Invoking hash joins for faster Oracle SQL


Enabling Oracle to perform hash joins

In cases where a very small table is being joined to a large table, the Oracle hash join will often dramatically speed-up the query. Hash joins are far faster than nested loop joins in certain cases, often in cases where your SQL is joining a large table to a small table.

However, in a production database with very large tables, it is not always easy to get your database to invoke hash joins without increasing the RAM regions that control hash joins. For large tables, hash joins requires lots of RAM.

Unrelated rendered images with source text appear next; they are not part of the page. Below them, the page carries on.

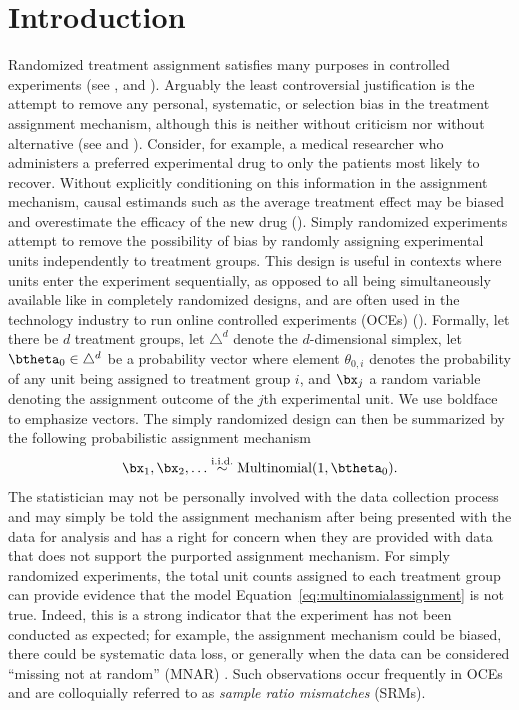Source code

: \documentclass[11pt]{article}
\begin{document}
\section{Introduction}
\label{sec:intro}
Randomized treatment assignment satisfies many purposes in controlled experiments (see \cite{kempthorne}, \cite{cox} and \cite{rubin}).
Arguably the least controversial justification is the attempt to remove any personal, systematic, or selection bias in the treatment assignment mechanism, although this is neither without criticism nor without alternative (see \cite{lindley} and \cite{kadane}).
Consider, for example, a medical researcher who administers a preferred experimental drug to only the patients most likely to recover.
Without explicitly conditioning on this information in the assignment mechanism, causal estimands such as the average treatment effect may be biased and overestimate the efficacy of the new drug (\cite{berry}).
Simply randomized experiments attempt to remove the possibility of bias by randomly assigning experimental units independently to treatment groups.
This design is useful in contexts where units enter the experiment sequentially, as opposed to all being simultaneously available like in completely randomized designs, and are often used in the technology industry to run online controlled experiments (OCEs) (\cite{oce}).
Formally, let there be $d$ treatment groups, let $\triangle^d$ denote the $d$-dimensional simplex, let $\btheta_0 \in \triangle^d$ be a probability vector where element $\theta_{0,i}$ denotes the probability of any unit being assigned to treatment group $i$, and $\bx_j$ a random variable denoting the assignment outcome of the $j$th experimental unit.
We use boldface to emphasize vectors.
The simply randomized design can then be summarized by the following probabilistic assignment mechanism
\begin{equation}
  \label{eq:multinomialassignment}
  \bx_1,\bx_2, \dots \stackrel{\text{i.i.d.}}{\sim} \text{Multinomial}(1,\btheta_0).
\end{equation}
The statistician may not be personally involved with the data collection process and may simply be told the assignment mechanism after being presented with the data for analysis and 
has a right for concern when they are provided with data that does not support the purported assignment mechanism.
For simply randomized experiments, the total unit counts assigned to each treatment group can provide evidence that the model Equation~\ref{eq:multinomialassignment} is not true.
Indeed, this is a strong indicator that the experiment has not been conducted as expected; for example, the assignment mechanism could be biased, there could be systematic data loss, or generally when the data can be considered ``missing not at random'' (MNAR) \citep{missing-data}.
Such observations occur frequently in OCEs and are colloquially referred to as \textit{sample ratio mismatches} (SRMs).
\end{document}
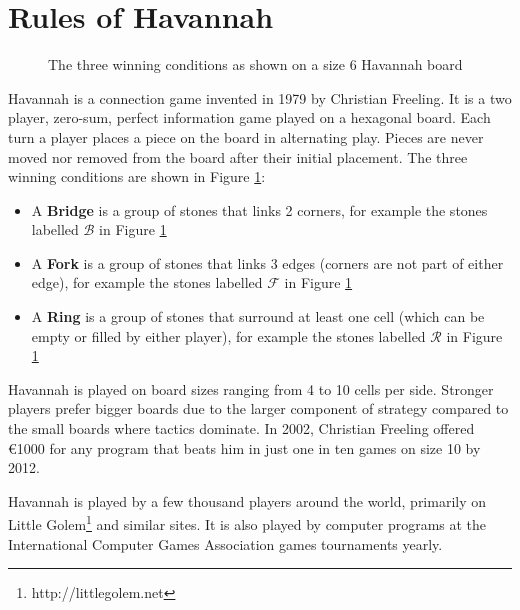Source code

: 
\section{Rules of Havannah}


\begin{figure}
\centering
\begin{HavannahBoard}[board size=6,coordinate style=classical]
\end{HavannahBoard}
\caption{The three winning conditions as shown on a size 6 Havannah board}
\label{fig:rules}
\end{figure}

Havannah is a connection game invented in 1979 by Christian Freeling. It is a two player, zero-sum, perfect information game played on a hexagonal board. Each turn a player places a piece on the board in alternating play. Pieces are never moved nor removed from the board after their initial placement. The three winning conditions are shown in Figure \ref{fig:rules}:
\begin{itemize}
	\setlength{\itemsep}{0pt}
	\setlength{\parskip}{0pt}
	\setlength{\parsep}{0pt}
	\item A \textbf{Bridge} is a group of stones that links 2 corners, for example the stones labelled $\mathcal B$ in Figure \ref{fig:rules}
	\item A \textbf{Fork} is a group of stones that links 3 edges (corners are not part of either edge), for example the stones labelled $\mathcal F$ in Figure \ref{fig:rules}
	\item A \textbf{Ring} is a group of stones that surround at least one cell (which can be empty or filled by either player), for example the stones labelled $\mathcal R$ in Figure \ref{fig:rules}
\end{itemize}

Havannah is played on board sizes ranging from 4 to 10 cells per side. Stronger players prefer bigger boards due to the larger component of strategy compared to the small boards where tactics dominate. In 2002, Christian Freeling offered \euro 1000 for any program that beats him in just one in ten games on size 10 by 2012.

Havannah is played by a few thousand players around the world, primarily on Little Golem\footnote{http://littlegolem.net} and similar sites. It is also played by computer programs at the International Computer Games Association games tournaments yearly.



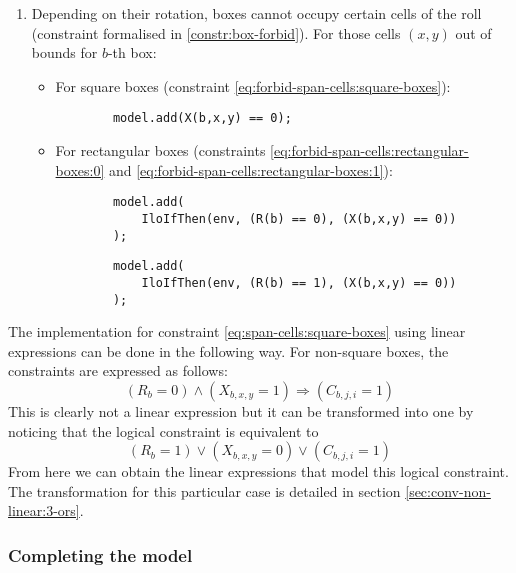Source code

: \begin{enumerate}
	\item Depending on their rotation, boxes cannot occupy certain cells of the
	roll (constraint formalised in \ref{constr:box-forbid}). For those cells $(x,y)$
	out of bounds for $b$-th box:
    
	\begin{itemize}
		\item For square boxes (constraint \ref{eq:forbid-span-cells:square-boxes}):
		{\NOINDENT \begin{lstlisting}
		model.add(X(b,x,y) == 0);
		\end{lstlisting}}
		
		\item For rectangular boxes (constraints \ref{eq:forbid-span-cells:rectangular-boxes:0}
		and \ref{eq:forbid-span-cells:rectangular-boxes:1}):
		{\NOINDENT \begin{lstlisting}
		model.add(
			IloIfThen(env, (R(b) == 0), (X(b,x,y) == 0))
		);
		\end{lstlisting}}
		{\NOINDENT \begin{lstlisting}
		model.add(
			IloIfThen(env, (R(b) == 1), (X(b,x,y) == 0))
		);
		\end{lstlisting}}
	\end{itemize}
    
\end{enumerate}

The implementation for constraint \ref{eq:span-cells:square-boxes} using linear
expressions can be done in the following way. For non-square boxes, the constraints
are expressed as follows:
\[
(R_b = 0) \wedge (X_{b,x,y} = 1) \Longrightarrow (C_{b,j,i} = 1)
\]
This is clearly not a linear expression but it can be transformed into one by noticing
that the logical constraint is equivalent to
\[
(R_b = 1) \vee (X_{b,x,y} = 0) \vee (C_{b,j,i} = 1)
\]
From here we can obtain the linear expressions that model this logical constraint.
The transformation for this particular case is detailed in section
\ref{sec:conv-non-linear:3-ors}.

\subsubsection{Completing the model}
\label{sec:linear-programming:implementation:completion}

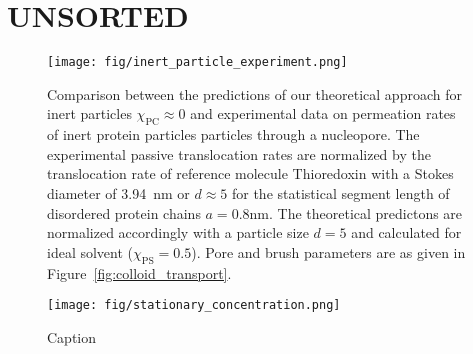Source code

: \section{UNSORTED}
\begin{figure}
    \centering
    \texttt{[image: fig/inert\_particle\_experiment.png]}
    \caption{
    Comparison between the predictions of our theoretical approach for inert particles $\chi_{\text{PC}} \approx 0$ and experimental data \cite{Mohr2009} on permeation rates of inert protein particles particles through a nucleopore.
    The experimental passive translocation rates are normalized by the translocation rate of reference molecule Thioredoxin with a Stokes diameter of 3.94~nm or $d\approx 5$ for the statistical segment length of disordered protein chains $a=0.8 \text{nm}$.
    The theoretical predictons are normalized accordingly with a particle size $d=5$ and calculated for ideal solvent ($\chi_{\text{PS}}=0.5$).
    Pore and brush parameters are as given in Figure~\ref{fig:colloid_transport}. 
    }
    \label{fig:inert_colloid}
\end{figure}

\begin{figure}
    \centering
    \texttt{[image: fig/stationary\_concentration.png]}
    \caption{
    Caption    
    }
    \label{fig:stationary_concentration}
\end{figure}

\pagebreak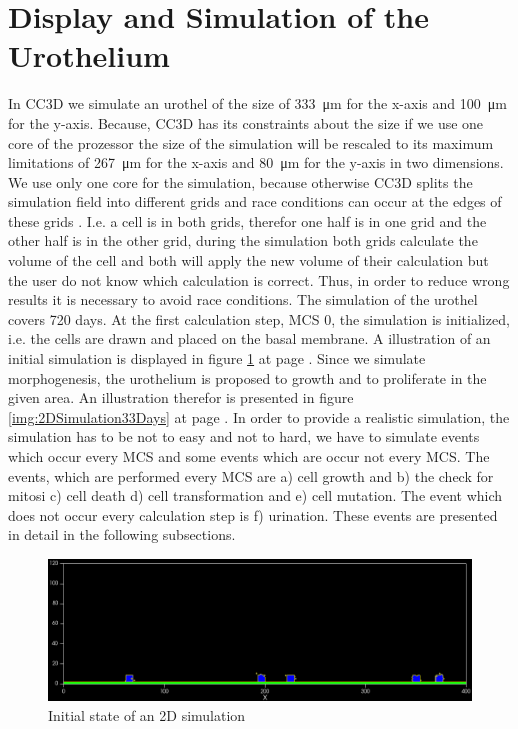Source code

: \section{Display and Simulation of the Urothelium}
In \ac{CC3D} we simulate an urothel of the size of \SI{333}{\micro\metre} for the x-axis and \SI{100}{\micro\metre} for the y-axis. Because, \ac{CC3D} has its constraints about the size if we use one core of the prozessor the size of the simulation will be rescaled to its maximum limitations of \SI{267}{\micro\metre} for the x-axis and \SI{80}{\micro\metre} for the y-axis in two dimensions. We use only one core for the simulation, because otherwise \ac{CC3D} splits the simulation field into different grids and race conditions can occur at the edges of these grids \cite{MaciejH.Swat2017}. I.e. a cell is in both grids, therefor one half is in one grid and the other half is in the other grid, during the simulation both grids calculate the volume of the cell and both will apply the new volume of their calculation but the user do not know which calculation is correct. Thus, in order to reduce wrong results it is necessary to avoid race conditions. \newline 
The simulation of the urothel covers 720 days. At the first calculation step, \ac{MCS} 0, the simulation is initialized, i.e. the cells are drawn and placed on the basal membrane. A illustration of an initial simulation is displayed in figure \ref{img:2DSimulationInitialState} at page \pageref{img:2DSimulationInitialState}. Since we simulate morphogenesis, the urothelium is proposed to growth and to proliferate in the given area. An illustration therefor is presented in figure \ref{img:2DSimulation33Days} at page \pageref{img:2DSimulation33Days}. \newline
In order to provide a realistic simulation, the simulation has to be not to easy and not to hard, we have to simulate events which occur every \ac{MCS} and some events which are occur not every \ac{MCS}. The events, which are performed every \ac{MCS} are a) cell growth and b) the check for mitosi c) cell death d) cell transformation and e) cell mutation. The event which does not occur every calculation step is f) urination. These events are presented in detail in the following subsections.

\begin{figure}
	\center
	\includegraphics[scale=0.35]{figures/2DSimulation-InitialState.png}
	\caption{Initial state of an 2D simulation}
	\label{img:2DSimulationInitialState}
\end{figure}


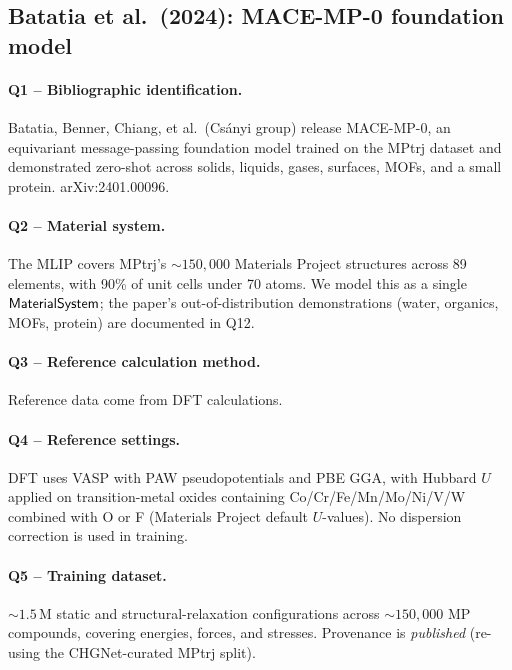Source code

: \subsection{Batatia et al.\ (2024): MACE-MP-0 foundation model}
\label{sec:appendix-example-batatia2024mp0}

\paragraph{Q1 -- Bibliographic identification.}
Batatia, Benner, Chiang, et al.\ (Cs\'anyi group) release MACE-MP-0,
an equivariant message-passing foundation model trained on the MPtrj
dataset and demonstrated zero-shot across solids, liquids, gases,
surfaces, MOFs, and a small protein. arXiv:2401.00096.


\paragraph{Q2 -- Material system.}
The MLIP covers MPtrj's ${\sim}150{,}000$ Materials Project structures
across 89 elements, with 90\% of unit cells under 70 atoms. We model
this as a single $\MaterialSystemC$; the paper's out-of-distribution
demonstrations (water, organics, MOFs, protein) are documented in
Q12.


\paragraph{Q3 -- Reference calculation method.}
Reference data come from DFT calculations.


\paragraph{Q4 -- Reference settings.}
DFT uses VASP with PAW pseudopotentials and PBE GGA, with Hubbard $U$
applied on transition-metal oxides containing Co/Cr/Fe/Mn/Mo/Ni/V/W
combined with O or F (Materials Project default $U$-values). No
dispersion correction is used in training.


\paragraph{Q5 -- Training dataset.}
${\sim}1.5$\,M static and structural-relaxation configurations across
${\sim}150{,}000$ MP compounds, covering energies, forces, and
stresses. Provenance is \emph{published} (re-using the CHGNet-curated
MPtrj split).


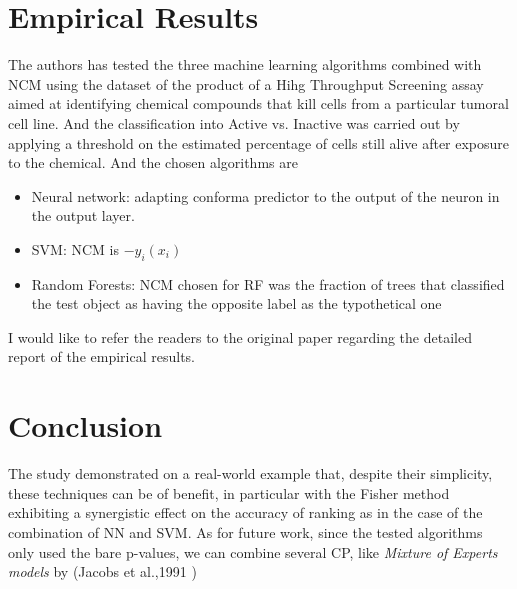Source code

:\documentclass[10pt,a4paper]{article}
\begin{document}
\section{Empirical Results}
The authors has tested the three machine learning algorithms combined with NCM using the dataset of the product of a Hihg Throughput Screening assay aimed at identifying chemical compounds that kill cells from a particular tumoral cell line. And the classification into Active vs. Inactive was carried out by applying a threshold on the estimated percentage of cells still alive after exposure to the chemical. And the chosen algorithms are 
\begin{itemize}
    \item Neural network: adapting conforma predictor to the output of the neuron in the output layer.
    \item SVM: NCM is $-y_i(x_i)$
    \item Random Forests: NCM chosen for RF was the fraction of trees that classified the test object as having the opposite label as the typothetical one
\end{itemize} I would like to refer the readers to the original paper regarding the detailed report of the empirical results.

\section{Conclusion}
 The study demonstrated on a real-world example that, despite their simplicity, these techniques can be of benefit, in particular with the Fisher method exhibiting a synergistic effect on the accuracy of ranking as in the case of the combination of NN and SVM. As for future work, since the tested algorithms only used the bare p-values, we can combine several CP, like \textit{Mixture of Experts models} by (Jacobs et al.,1991 \cite{jacobs1991adaptive})

\medskip
 
\printbibliography
\end{document}
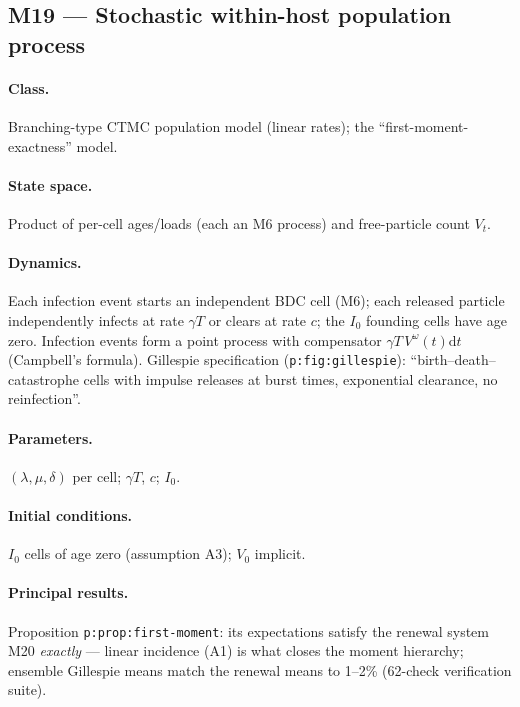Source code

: \documentclass[11pt,a4paper]{article}
\newcommand{\dd}{\mathrm{d}}
\begin{document}
\subsection{M19 --- Stochastic within-host population process}

\paragraph{Class.} Branching-type CTMC population model (linear rates);
the ``first-moment-exactness'' model.

\paragraph{State space.} Product of per-cell ages/loads (each an M6
process) and free-particle count $V_t$.

\paragraph{Dynamics.} Each infection event starts an independent BDC cell
(M6); each released particle independently infects at rate $\gamma T$ or
clears at rate $c$; the $I_0$ founding cells have age zero. Infection
events form a point process with compensator $\gamma T\,V^{\omega}(t)\dd t$
(Campbell's formula). Gillespie specification (\texttt{p:fig:gillespie}):
``birth--death--catastrophe cells with impulse releases at burst times,
exponential clearance, no reinfection''.

\paragraph{Parameters.} $(\lambda,\mu,\delta)$ per cell; $\gamma T$, $c$;
$I_0$.

\paragraph{Initial conditions.} $I_0$ cells of age zero (assumption A3);
$V_0$ implicit.

\paragraph{Principal results.} Proposition \texttt{p:prop:first-moment}:
its expectations satisfy the renewal system M20 \emph{exactly} --- linear
incidence (A1) is what closes the moment hierarchy; ensemble Gillespie
means match the renewal means to 1--2\% (62-check verification suite).
\end{document}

The 200 megabyte limit for hash joins

Oracle places limits of the amount of RAM available for hash joins so that no single session will "hog" all of the RAM. According to this research using Oracle 10g, the hash join maximum is only to only 200 megabytes (5% of pga_aggregate_target).

The Oracle DBA controls the optimizers' propensity to invoke hash joins because the DBA must allocate the RAM resources to Oracle (using the hash_area_size and pga_aggregate_target parameters) for the optimizer to choose a hash join. The CBO will only choose a hash join if you have allocated Oracle enough RAM area in which to perform the hash join.

Sizing your PGA for hash joins

The rules are quite different depending on your release, and you need to focus on the hash_area_size OR the pga_aggregate_target parameters.